DATA EXCERPTS:

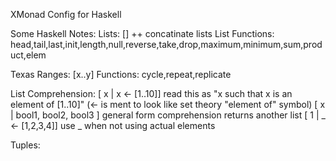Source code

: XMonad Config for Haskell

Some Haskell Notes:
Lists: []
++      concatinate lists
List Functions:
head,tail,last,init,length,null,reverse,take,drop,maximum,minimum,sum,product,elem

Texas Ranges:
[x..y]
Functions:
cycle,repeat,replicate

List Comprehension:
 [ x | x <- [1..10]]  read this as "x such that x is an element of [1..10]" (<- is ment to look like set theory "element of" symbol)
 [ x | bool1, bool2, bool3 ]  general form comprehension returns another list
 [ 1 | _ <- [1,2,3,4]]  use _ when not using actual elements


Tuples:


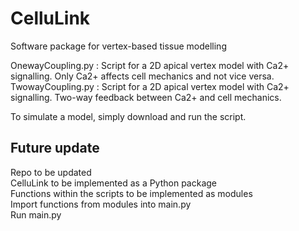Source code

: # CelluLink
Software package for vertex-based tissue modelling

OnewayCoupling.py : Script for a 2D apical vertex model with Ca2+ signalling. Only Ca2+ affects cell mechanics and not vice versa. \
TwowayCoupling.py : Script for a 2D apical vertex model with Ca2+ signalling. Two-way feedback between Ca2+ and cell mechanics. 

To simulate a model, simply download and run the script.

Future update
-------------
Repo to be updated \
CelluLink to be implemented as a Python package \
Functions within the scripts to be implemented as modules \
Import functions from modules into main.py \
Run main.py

--

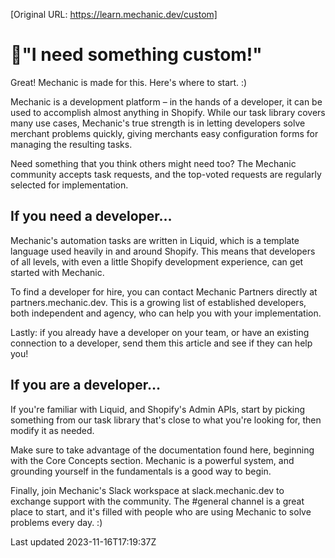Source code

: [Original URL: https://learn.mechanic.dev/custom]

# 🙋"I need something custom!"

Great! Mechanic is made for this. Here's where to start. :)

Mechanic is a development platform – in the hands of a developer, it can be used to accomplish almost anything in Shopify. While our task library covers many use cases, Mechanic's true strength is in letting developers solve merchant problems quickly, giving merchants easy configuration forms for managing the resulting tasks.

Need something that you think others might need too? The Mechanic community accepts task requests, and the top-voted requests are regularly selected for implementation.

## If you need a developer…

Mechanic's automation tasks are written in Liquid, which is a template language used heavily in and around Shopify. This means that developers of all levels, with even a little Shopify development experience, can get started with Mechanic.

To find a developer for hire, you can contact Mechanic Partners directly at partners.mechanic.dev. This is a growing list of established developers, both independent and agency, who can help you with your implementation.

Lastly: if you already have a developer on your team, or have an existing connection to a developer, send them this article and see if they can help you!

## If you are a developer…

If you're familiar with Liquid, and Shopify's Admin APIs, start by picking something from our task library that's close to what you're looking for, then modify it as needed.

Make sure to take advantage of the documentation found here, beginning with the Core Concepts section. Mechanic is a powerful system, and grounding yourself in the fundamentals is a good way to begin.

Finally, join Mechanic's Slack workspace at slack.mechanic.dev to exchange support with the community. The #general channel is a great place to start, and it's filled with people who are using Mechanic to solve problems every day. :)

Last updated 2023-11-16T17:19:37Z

WHAT THE TASK ASKS: Where the listing above reaches the line that contains "Import functions from modules into main.py \", start retyping, and finish with the line that contains "Run main.py"; reproduce those lines exactly and no others.

ANSWER SPACE:
Import functions from modules into main.py \
Run main.py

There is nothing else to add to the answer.